Sun Dec 30th, 2007 at 07:57:35 AM EST
After the holiday arguments, an internet failure, taking time out to reconsider and lick my wounds, I have apologies to make and fences to mend. Ugh, yikes, ... I have contributed to create divisions in ET with my bad form. There is form and there is content, and I´m afraid I only added bad form to side-content. I do things in a big way; the good and the bad. I feel really bad for hurting feelings and I am sorry.
I realized my bad a lot quicker because I was told a woman I know has just buried the father of her child: Being needed and wanting to help, I naturally softened up and got a bigger perspective. I am lucky I found community work to keep me busy instead of answering all comments, or my apologies would need a whole series.
-Hurting back: I have NO excuse for that childish, hurt-pride behavior!!! I know better and having survived personal, social and system abuse, plus corporate mobbing, I should practice more "patience" and com-passion. I was a rotten example that nobody should copy.
-Insulting, expressed, or implied: Ingrained, old, rancid patterns, that I need to keep working on and on and on, as the contagious problem they are.
-Upper case: I have broken a symbolic rule, knowing full well I was not bursting anyone´s eardrums, but hurting their feelings. That´s embarrassing myself!!!, besides my point gets totally lost in the process and discourages others.
-Injustice triggers: Get me every time, because if somebody like me is hurt today, tomorrow it might be me. I have better ways and places to employ my passion, which is one of my best assets, but I don´t want to see injustice on ET.

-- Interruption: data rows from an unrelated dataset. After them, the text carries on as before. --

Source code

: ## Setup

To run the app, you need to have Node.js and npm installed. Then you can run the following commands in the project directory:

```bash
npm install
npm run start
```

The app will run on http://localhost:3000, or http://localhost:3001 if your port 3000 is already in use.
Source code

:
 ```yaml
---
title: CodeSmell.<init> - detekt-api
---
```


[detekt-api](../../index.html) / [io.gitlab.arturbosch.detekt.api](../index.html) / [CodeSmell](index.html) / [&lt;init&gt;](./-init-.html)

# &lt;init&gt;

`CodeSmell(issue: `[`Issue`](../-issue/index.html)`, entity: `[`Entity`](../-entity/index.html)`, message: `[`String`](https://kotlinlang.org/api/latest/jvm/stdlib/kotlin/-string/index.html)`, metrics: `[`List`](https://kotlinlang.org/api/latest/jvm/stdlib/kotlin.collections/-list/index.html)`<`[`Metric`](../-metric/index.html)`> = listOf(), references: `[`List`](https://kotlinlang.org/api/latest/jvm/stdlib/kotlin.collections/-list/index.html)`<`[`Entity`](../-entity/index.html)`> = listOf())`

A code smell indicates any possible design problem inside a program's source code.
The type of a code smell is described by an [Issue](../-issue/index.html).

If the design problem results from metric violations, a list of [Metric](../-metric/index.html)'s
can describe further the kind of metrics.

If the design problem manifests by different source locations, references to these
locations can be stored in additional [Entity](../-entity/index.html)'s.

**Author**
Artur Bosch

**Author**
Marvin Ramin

-Impatience, exasperation, disappointment, mirroring, sarcasm: Very sorry that they are biochemically connected to the above patterns and I should catch myself and count to ten.

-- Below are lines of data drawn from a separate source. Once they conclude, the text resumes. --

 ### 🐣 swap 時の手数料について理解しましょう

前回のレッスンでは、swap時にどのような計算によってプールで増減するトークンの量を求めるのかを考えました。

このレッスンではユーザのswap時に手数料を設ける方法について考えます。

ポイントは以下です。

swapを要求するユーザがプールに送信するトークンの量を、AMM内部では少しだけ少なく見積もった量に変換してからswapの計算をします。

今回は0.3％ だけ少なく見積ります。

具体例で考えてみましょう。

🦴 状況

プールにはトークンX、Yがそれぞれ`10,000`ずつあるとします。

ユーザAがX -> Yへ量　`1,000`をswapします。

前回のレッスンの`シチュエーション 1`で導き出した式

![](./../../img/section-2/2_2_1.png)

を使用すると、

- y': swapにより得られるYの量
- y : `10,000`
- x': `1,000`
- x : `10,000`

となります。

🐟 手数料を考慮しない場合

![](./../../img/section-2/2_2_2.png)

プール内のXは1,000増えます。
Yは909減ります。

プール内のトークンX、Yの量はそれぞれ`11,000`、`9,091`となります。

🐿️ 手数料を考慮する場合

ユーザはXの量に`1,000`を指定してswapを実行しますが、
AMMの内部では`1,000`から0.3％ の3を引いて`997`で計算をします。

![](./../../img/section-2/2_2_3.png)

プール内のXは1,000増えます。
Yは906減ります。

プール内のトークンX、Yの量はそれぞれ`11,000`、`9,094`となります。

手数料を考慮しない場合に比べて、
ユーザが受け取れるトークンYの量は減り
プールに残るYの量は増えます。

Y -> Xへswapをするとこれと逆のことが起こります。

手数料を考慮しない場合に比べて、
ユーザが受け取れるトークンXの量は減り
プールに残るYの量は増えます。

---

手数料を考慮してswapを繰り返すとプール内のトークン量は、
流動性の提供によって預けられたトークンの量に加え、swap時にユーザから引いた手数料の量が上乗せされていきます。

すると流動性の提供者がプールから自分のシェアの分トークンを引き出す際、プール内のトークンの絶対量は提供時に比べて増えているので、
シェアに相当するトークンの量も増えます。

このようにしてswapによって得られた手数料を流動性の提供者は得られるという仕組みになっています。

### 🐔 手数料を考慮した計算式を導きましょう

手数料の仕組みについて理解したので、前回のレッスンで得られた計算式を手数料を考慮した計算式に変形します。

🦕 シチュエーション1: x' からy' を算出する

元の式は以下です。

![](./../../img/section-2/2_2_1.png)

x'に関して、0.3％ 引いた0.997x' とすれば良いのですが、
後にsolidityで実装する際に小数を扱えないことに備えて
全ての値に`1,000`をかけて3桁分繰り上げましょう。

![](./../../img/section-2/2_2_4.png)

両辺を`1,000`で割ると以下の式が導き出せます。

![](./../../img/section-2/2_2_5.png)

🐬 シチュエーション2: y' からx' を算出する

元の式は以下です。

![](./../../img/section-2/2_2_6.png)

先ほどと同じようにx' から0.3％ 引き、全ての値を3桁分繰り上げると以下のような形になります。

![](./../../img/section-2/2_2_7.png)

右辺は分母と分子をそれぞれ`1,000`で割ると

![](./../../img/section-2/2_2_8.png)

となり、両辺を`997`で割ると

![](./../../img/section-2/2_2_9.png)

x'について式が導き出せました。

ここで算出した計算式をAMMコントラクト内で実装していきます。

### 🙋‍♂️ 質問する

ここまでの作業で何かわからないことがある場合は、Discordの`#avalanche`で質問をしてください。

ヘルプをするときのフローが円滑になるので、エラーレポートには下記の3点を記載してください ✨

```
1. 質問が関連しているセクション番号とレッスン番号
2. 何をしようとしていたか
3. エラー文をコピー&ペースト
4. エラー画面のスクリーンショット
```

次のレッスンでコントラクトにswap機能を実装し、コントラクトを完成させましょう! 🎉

-Insurgence against authority: Guilty by default mode! and more when authority is unjust. Fighting back is not always efficient and I need to practice better ways of doing it.
-JakeS.: I´m sorry I got impatient and personal.
-Jerome: Very sorry that I expected you to catch patterns that may be mine and was snarky without warning.
-Migeru: I´m sorry I said hurtful things when I read you as willfully humiliating.
-afew: I´m sorry I wrote vengeful words in horrid!!!!! form as a response.
-Colman: Sorry I responded badly and misread your snark.
-stormypresent: I did not disregard you at all, but I feel it was differential treatment.
-ChrisC: I´m sorry I helped derail your diary and couldn´t add positive.
-DoDo: Sorry that I bit on old clichés and hurt back.
-Fran: I´m truly sorry to disappoint you (and myself), but I will not stand by while your rare input is misused. Full stop. I just have to use better form.
-ET community: I have failed to add positive value and blurred my fair points, plus I have wasted the time. I will keep trying to do better, if it takes the rest of my long life. I hope I have covered everyone involved and you accept my personal apology.
Apologies over. Don´t use them to blackmail me when I´m famous.
Now some issues that I don´t want to write in a separate diary: Those that disagreed with emil´s subject, please read this part withholding judgment, or skip it.
Was that discussion an accident? I don´t think so. I got the connection emil made to the economic theme, but his focus became a magnet for disagreers for a reason, otherwise they would have passed it up. One thing is to dismiss right-wing/elite bullshit and another to attack knowledge we don't have.
The ET community may have lost an academic expertise that either, it is lacking, or it is not voiced: Possibly to avoid ridicule, so maybe we don´t appear very accepting and that's our loss. ET has failed to respect (itself) by humiliating a member´s knowledge and going off on distant, tangential excursions.
Was it just me? I´m not that special, nor important and Dr. Deepak Chopra may bring out some opinions, but not such rabid interest and anger, alike mine. So, is there an underlying belief that science is above other fields of study? And if so, I hope somebody dedicates a separate diary to it, to let my apologies stand alone. Somebody may have already and I haven´t read it.